● Action item: In the listing below, count every line that contains "referrer". Give nothing but the number.

● Task data:
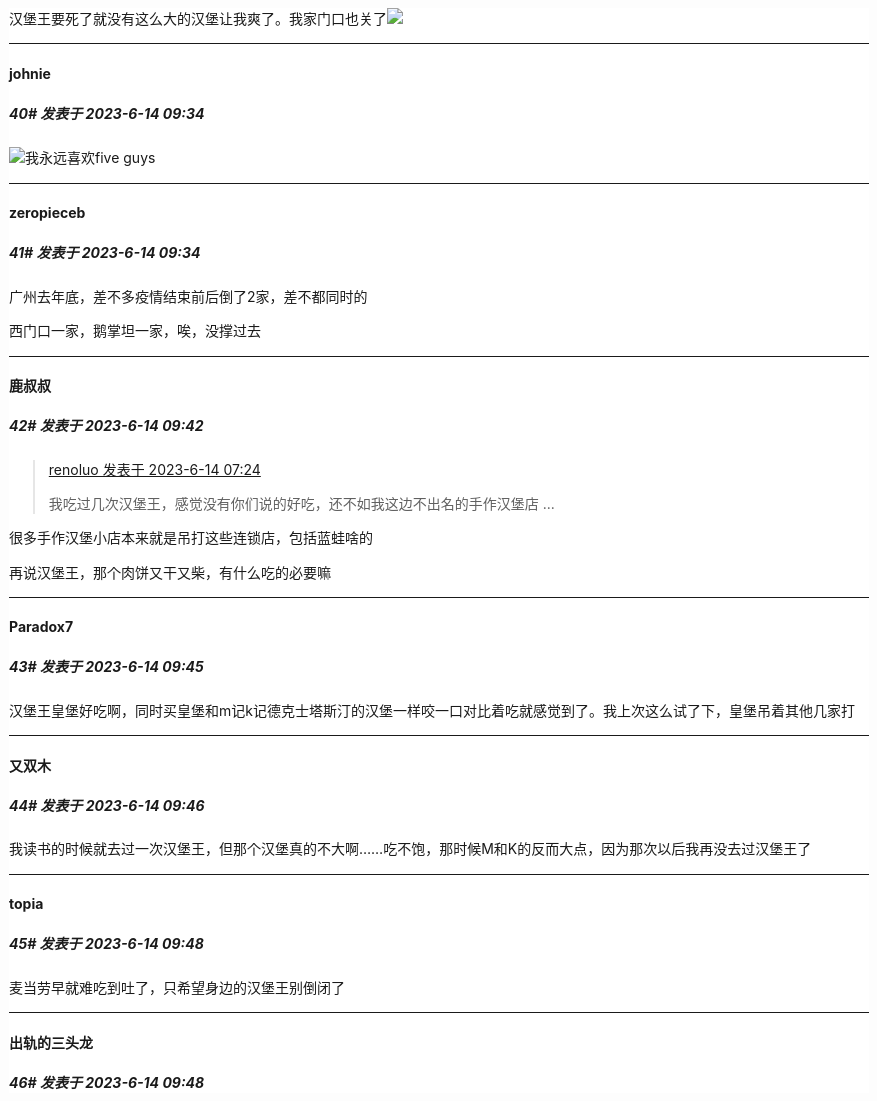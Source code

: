 汉堡王要死了就没有这么大的汉堡让我爽了。我家门口也关了<img src="https://static.saraba1st.com/image/smiley/face2017/001.png" referrerpolicy="no-referrer">

*****

####  johnie  
##### 40#       发表于 2023-6-14 09:34

<img src="https://static.saraba1st.com/image/smiley/face2017/067.png" referrerpolicy="no-referrer">我永远喜欢five guys

*****

####  zeropieceb  
##### 41#       发表于 2023-6-14 09:34

广州去年底，差不多疫情结束前后倒了2家，差不都同时的

西门口一家，鹅掌坦一家，唉，没撑过去

*****

####  鹿叔叔  
##### 42#       发表于 2023-6-14 09:42

<blockquote><a href="httphttps://bbs.saraba1st.com/2b/forum.php?mod=redirect&amp;goto=findpost&amp;pid=61276173&amp;ptid=2139915" target="_blank">renoluo 发表于 2023-6-14 07:24</a>

我吃过几次汉堡王，感觉没有你们说的好吃，还不如我这边不出名的手作汉堡店 ...</blockquote>
很多手作汉堡小店本来就是吊打这些连锁店，包括蓝蛙啥的

再说汉堡王，那个肉饼又干又柴，有什么吃的必要嘛

*****

####  Paradox7  
##### 43#       发表于 2023-6-14 09:45

汉堡王皇堡好吃啊，同时买皇堡和m记k记德克士塔斯汀的汉堡一样咬一口对比着吃就感觉到了。我上次这么试了下，皇堡吊着其他几家打

*****

####  又双木  
##### 44#       发表于 2023-6-14 09:46

我读书的时候就去过一次汉堡王，但那个汉堡真的不大啊……吃不饱，那时候M和K的反而大点，因为那次以后我再没去过汉堡王了

*****

####  topia  
##### 45#       发表于 2023-6-14 09:48

麦当劳早就难吃到吐了，只希望身边的汉堡王别倒闭了

*****

####  出轨的三头龙  
##### 46#       发表于 2023-6-14 09:48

● Response to the task: 2